Smell may be the sense most associated with memory, but hearing just took a big leap in the same direction.
Alive Inside, a documentary premiering next week in New York, investigates a social worker's attempt to engage seniors with dementia and Alzheimer's at a nursing home. When he discovers how well it works, he brings in neurologist Oliver Sacks, and the two embark on an experiment to see music's impact on this population.
The video above has become a viral hit as more people discover it, and it's no surprise -- people's connection with music, particularly music from their younger years, elicits strong emotions, and some researchers have even suggested it as a necessity for people.
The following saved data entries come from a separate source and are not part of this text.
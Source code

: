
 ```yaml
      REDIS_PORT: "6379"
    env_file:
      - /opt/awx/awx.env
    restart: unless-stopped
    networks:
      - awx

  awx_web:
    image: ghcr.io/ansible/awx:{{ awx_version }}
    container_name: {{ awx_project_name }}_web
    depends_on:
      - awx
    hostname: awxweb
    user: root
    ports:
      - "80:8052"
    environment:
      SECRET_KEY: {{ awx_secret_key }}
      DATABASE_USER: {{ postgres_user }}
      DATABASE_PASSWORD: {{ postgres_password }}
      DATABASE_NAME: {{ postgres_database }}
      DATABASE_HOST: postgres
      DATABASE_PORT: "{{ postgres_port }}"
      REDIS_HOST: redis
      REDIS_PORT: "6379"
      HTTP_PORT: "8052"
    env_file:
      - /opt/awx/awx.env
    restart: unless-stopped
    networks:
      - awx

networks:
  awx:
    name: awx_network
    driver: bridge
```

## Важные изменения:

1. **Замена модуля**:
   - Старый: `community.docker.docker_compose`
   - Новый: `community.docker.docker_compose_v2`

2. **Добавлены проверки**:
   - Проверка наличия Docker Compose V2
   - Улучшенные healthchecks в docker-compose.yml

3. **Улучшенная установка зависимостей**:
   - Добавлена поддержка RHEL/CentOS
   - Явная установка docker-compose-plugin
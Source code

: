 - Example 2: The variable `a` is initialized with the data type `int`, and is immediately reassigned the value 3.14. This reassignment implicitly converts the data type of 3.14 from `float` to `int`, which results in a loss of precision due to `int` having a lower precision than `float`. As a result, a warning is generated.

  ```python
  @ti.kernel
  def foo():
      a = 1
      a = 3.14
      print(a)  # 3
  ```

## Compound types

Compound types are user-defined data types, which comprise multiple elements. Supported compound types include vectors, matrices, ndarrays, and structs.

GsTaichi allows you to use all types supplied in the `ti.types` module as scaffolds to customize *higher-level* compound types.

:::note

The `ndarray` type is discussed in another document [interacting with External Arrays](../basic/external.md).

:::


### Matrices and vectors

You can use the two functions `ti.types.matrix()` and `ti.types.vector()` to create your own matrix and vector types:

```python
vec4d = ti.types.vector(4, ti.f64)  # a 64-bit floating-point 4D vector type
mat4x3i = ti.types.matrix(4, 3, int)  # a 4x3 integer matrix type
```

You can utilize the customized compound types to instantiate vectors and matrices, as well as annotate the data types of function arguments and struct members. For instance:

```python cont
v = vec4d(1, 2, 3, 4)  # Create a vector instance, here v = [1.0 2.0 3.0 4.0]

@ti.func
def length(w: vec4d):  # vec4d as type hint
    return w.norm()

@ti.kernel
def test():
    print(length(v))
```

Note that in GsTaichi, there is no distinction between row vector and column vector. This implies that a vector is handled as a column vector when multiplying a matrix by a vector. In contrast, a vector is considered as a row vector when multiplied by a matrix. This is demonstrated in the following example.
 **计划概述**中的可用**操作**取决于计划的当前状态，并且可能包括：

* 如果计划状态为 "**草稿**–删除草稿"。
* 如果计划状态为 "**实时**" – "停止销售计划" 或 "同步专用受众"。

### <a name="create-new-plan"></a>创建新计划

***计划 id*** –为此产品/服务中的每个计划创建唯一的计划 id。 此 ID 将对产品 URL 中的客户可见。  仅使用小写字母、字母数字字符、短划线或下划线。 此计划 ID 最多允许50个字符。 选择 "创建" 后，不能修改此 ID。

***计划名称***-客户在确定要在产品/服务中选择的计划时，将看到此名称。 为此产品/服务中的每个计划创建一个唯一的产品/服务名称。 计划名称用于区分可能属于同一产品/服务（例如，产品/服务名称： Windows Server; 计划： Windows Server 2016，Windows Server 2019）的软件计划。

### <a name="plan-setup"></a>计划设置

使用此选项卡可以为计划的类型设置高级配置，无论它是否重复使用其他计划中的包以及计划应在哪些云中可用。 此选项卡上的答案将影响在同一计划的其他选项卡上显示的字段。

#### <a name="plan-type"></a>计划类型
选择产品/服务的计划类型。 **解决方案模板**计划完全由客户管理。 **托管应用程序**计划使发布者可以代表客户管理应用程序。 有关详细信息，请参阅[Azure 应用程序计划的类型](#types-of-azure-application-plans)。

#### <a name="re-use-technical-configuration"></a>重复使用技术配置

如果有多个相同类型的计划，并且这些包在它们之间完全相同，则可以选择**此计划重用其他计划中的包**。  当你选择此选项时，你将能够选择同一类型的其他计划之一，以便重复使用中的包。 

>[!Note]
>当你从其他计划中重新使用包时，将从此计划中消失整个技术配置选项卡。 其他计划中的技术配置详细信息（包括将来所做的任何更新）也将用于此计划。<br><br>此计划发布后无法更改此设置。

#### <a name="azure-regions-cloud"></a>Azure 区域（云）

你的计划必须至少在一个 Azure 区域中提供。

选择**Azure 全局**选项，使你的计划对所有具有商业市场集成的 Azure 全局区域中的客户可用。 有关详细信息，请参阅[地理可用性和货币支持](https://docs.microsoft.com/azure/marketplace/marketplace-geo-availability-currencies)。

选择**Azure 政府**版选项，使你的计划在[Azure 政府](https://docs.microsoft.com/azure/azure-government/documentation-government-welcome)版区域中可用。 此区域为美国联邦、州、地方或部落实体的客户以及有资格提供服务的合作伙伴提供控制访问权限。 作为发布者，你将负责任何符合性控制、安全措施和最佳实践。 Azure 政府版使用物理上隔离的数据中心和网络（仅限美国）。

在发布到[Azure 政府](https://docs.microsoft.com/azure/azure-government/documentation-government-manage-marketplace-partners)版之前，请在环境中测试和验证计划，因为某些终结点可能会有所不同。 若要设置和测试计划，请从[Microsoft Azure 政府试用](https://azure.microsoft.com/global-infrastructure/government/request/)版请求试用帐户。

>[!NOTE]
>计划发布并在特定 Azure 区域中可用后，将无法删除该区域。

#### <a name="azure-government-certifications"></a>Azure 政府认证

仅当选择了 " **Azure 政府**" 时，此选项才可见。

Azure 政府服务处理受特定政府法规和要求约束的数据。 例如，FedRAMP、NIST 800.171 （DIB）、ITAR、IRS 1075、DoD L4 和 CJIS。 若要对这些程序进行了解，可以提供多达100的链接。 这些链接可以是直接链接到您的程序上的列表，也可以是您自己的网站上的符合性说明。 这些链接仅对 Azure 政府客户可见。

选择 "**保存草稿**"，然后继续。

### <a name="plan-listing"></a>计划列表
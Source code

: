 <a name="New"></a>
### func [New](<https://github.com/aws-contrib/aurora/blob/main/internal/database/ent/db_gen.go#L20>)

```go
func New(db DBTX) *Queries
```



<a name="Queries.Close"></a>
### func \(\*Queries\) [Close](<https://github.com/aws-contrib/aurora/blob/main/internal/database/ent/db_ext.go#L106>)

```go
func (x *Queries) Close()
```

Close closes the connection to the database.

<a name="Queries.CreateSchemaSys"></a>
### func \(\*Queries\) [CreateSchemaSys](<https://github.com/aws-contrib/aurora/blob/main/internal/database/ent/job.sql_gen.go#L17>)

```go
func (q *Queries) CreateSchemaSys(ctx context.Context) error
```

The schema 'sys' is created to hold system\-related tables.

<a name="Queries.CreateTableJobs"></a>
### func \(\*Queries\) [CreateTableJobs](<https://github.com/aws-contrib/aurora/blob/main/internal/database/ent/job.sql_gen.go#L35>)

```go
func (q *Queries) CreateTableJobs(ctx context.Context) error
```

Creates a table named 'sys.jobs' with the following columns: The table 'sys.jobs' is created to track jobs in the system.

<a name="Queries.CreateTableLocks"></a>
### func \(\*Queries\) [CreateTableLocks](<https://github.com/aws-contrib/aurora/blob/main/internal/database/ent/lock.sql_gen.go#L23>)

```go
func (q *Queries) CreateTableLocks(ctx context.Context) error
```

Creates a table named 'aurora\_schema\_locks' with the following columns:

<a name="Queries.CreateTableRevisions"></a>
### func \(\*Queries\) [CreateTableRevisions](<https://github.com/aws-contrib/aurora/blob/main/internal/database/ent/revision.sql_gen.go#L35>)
Ray Mueller, a member of the Shumei Arts Council of America’s Advisory Board, told Psychology Suite 101, “Research has located specific areas of mental activity linked to emotional responses to music. It seems music is a human need and the brain is able to act as a function to satisfy that need.”
The video is also affiliated with Music & Memory, an organization dedicated to helping seniors connect to music, including collecting used iPods for donation.
SEE: The positive things music can do for the brain:
Both listening to music and making music can help reduce symptoms of depression, both by distraction and by helping people express their emotions.
Many people have playlists they feel inspire them while working (and The Huffington Post has a them for sections too!), but it's more than just entertainment. The rhythm of music can actually help with creativity and letting thoughts wander in directions not considered previously.
Musical mnemonics have long been used as study aids for students, but thanks to music's emotional connection, it has also been found to spark memories in patients with Alzheimer's and dementia.
Like so many skills, music can help those who learn it build confidence. But playing music seems to have a particular effect on children's feeling of self-esteem, whether it's through performing in front of a crowd or feeling like they've mastered a certain song.
Playing and listening to music can help in learning, whether it's through improved reading skills, or helping the brain become more flexible when taking in information.
According to studies, music (along with some heating pads) can be as calming as a massage when listened to in a relaxed setting.